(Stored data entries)
☆ ☆ ☆

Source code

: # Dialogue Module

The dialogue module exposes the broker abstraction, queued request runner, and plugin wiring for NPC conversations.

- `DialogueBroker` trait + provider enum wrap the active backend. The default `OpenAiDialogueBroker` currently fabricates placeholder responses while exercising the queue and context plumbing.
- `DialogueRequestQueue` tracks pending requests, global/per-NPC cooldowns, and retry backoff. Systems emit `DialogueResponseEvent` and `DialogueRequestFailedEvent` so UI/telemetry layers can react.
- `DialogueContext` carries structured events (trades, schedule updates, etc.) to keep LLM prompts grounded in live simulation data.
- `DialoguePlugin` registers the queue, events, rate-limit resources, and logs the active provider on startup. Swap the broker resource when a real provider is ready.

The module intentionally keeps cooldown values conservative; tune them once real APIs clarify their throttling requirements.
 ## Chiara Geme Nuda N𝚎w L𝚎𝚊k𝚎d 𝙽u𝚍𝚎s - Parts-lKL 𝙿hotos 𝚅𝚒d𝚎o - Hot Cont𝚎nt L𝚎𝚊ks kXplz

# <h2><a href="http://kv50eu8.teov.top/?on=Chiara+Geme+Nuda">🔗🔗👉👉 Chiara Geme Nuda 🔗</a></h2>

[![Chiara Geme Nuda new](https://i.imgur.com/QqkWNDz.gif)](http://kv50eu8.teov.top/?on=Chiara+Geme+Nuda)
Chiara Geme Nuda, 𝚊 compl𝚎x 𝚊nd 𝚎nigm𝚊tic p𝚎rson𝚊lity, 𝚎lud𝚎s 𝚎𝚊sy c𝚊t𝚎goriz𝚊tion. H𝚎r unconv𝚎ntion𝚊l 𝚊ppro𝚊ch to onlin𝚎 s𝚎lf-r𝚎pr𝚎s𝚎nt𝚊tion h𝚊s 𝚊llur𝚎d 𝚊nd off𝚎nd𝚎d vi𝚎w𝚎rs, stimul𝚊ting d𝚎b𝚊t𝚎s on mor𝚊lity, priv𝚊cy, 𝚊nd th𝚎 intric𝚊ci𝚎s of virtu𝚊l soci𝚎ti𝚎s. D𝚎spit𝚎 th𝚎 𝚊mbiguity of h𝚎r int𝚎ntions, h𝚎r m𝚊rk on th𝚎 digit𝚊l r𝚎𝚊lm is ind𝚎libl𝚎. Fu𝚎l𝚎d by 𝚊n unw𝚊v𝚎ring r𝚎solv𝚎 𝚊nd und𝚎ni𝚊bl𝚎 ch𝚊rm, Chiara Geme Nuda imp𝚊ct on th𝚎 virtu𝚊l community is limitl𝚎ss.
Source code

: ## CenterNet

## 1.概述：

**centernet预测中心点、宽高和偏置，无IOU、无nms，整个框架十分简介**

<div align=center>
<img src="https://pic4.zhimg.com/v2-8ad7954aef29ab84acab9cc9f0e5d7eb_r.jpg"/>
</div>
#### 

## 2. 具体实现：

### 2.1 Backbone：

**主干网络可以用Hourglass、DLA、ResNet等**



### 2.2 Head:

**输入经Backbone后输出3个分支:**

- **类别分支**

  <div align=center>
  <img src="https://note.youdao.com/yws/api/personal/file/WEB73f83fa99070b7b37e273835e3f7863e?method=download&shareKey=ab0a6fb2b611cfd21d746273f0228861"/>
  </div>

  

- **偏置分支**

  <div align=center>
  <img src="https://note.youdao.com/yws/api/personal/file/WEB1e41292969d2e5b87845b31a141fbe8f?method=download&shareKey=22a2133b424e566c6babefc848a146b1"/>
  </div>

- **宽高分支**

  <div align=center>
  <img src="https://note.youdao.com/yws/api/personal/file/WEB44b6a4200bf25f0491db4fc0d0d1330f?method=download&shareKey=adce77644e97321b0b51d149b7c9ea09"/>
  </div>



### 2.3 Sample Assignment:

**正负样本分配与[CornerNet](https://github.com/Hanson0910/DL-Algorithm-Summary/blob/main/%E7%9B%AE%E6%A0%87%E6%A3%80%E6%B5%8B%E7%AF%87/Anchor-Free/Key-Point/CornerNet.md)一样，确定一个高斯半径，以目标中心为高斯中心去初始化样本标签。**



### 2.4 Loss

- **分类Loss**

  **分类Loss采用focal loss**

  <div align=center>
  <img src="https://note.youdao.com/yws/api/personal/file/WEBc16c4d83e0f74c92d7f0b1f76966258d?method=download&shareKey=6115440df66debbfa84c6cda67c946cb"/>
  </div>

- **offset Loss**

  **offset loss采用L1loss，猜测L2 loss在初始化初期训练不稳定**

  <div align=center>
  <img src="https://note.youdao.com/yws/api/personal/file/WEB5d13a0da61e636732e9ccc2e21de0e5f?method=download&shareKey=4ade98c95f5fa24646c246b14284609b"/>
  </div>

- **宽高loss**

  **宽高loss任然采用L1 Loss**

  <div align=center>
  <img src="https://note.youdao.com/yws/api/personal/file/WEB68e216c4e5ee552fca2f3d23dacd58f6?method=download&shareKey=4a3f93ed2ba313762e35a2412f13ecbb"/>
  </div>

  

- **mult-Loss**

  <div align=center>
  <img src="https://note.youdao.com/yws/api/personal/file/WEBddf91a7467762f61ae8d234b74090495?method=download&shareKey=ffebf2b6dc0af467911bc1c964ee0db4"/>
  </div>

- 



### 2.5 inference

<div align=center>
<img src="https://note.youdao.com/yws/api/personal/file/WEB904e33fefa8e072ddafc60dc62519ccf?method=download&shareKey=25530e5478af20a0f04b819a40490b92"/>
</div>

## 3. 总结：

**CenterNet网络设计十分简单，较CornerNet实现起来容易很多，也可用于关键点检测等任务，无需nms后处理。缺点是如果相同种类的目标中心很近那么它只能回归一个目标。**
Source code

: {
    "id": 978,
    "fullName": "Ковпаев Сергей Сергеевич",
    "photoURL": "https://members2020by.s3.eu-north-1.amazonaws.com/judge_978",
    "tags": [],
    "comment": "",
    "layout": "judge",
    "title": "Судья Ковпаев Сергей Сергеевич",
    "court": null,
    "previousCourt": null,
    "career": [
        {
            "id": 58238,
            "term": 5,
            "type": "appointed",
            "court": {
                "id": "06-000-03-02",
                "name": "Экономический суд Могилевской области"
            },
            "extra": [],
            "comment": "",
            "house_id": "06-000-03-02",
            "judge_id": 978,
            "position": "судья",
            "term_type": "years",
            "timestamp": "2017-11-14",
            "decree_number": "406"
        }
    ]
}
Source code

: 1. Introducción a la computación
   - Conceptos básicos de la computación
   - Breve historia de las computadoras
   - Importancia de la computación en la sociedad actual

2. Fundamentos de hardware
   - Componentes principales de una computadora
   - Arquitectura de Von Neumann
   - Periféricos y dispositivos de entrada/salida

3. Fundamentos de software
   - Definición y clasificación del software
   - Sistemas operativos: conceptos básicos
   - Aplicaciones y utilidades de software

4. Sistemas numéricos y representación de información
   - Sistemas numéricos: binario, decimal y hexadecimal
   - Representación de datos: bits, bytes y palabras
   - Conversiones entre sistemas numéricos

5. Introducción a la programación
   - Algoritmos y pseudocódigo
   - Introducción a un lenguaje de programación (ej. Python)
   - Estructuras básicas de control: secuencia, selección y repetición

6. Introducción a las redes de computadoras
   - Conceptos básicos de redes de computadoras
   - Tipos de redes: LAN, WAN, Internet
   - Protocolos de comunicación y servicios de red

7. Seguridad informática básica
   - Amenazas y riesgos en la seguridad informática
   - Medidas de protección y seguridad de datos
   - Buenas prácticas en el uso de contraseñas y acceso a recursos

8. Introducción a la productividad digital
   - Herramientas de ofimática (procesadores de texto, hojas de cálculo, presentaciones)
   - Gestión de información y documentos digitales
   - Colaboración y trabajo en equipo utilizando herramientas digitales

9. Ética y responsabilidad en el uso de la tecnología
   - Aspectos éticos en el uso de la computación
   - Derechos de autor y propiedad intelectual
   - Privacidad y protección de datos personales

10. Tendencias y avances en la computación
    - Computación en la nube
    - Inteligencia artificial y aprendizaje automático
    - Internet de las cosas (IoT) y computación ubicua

☆ ☆ ☆

- [What you have to do] The line containing "Chiara Geme Nuda, 𝚊" marks the end. Please print exactly every line from the top of the data to it, both included, and nothing more.

- [Exercise output]
Source code

: # Dialogue Module

The dialogue module exposes the broker abstraction, queued request runner, and plugin wiring for NPC conversations.

- `DialogueBroker` trait + provider enum wrap the active backend. The default `OpenAiDialogueBroker` currently fabricates placeholder responses while exercising the queue and context plumbing.
- `DialogueRequestQueue` tracks pending requests, global/per-NPC cooldowns, and retry backoff. Systems emit `DialogueResponseEvent` and `DialogueRequestFailedEvent` so UI/telemetry layers can react.
- `DialogueContext` carries structured events (trades, schedule updates, etc.) to keep LLM prompts grounded in live simulation data.
- `DialoguePlugin` registers the queue, events, rate-limit resources, and logs the active provider on startup. Swap the broker resource when a real provider is ready.

The module intentionally keeps cooldown values conservative; tune them once real APIs clarify their throttling requirements.
 ## Chiara Geme Nuda N𝚎w L𝚎𝚊k𝚎d 𝙽u𝚍𝚎s - Parts-lKL 𝙿hotos 𝚅𝚒d𝚎o - Hot Cont𝚎nt L𝚎𝚊ks kXplz

# <h2><a href="http://kv50eu8.teov.top/?on=Chiara+Geme+Nuda">🔗🔗👉👉 Chiara Geme Nuda 🔗</a></h2>

[![Chiara Geme Nuda new](https://i.imgur.com/QqkWNDz.gif)](http://kv50eu8.teov.top/?on=Chiara+Geme+Nuda)
Chiara Geme Nuda, 𝚊 compl𝚎x 𝚊nd 𝚎nigm𝚊tic p𝚎rson𝚊lity, 𝚎lud𝚎s 𝚎𝚊sy c𝚊t𝚎goriz𝚊tion. H𝚎r unconv𝚎ntion𝚊l 𝚊ppro𝚊ch to onlin𝚎 s𝚎lf-r𝚎pr𝚎s𝚎nt𝚊tion h𝚊s 𝚊llur𝚎d 𝚊nd off𝚎nd𝚎d vi𝚎w𝚎rs, stimul𝚊ting d𝚎b𝚊t𝚎s on mor𝚊lity, priv𝚊cy, 𝚊nd th𝚎 intric𝚊ci𝚎s of virtu𝚊l soci𝚎ti𝚎s. D𝚎spit𝚎 th𝚎 𝚊mbiguity of h𝚎r int𝚎ntions, h𝚎r m𝚊rk on th𝚎 digit𝚊l r𝚎𝚊lm is ind𝚎libl𝚎. Fu𝚎l𝚎d by 𝚊n unw𝚊v𝚎ring r𝚎solv𝚎 𝚊nd und𝚎ni𝚊bl𝚎 ch𝚊rm, Chiara Geme Nuda imp𝚊ct on th𝚎 virtu𝚊l community is limitl𝚎ss.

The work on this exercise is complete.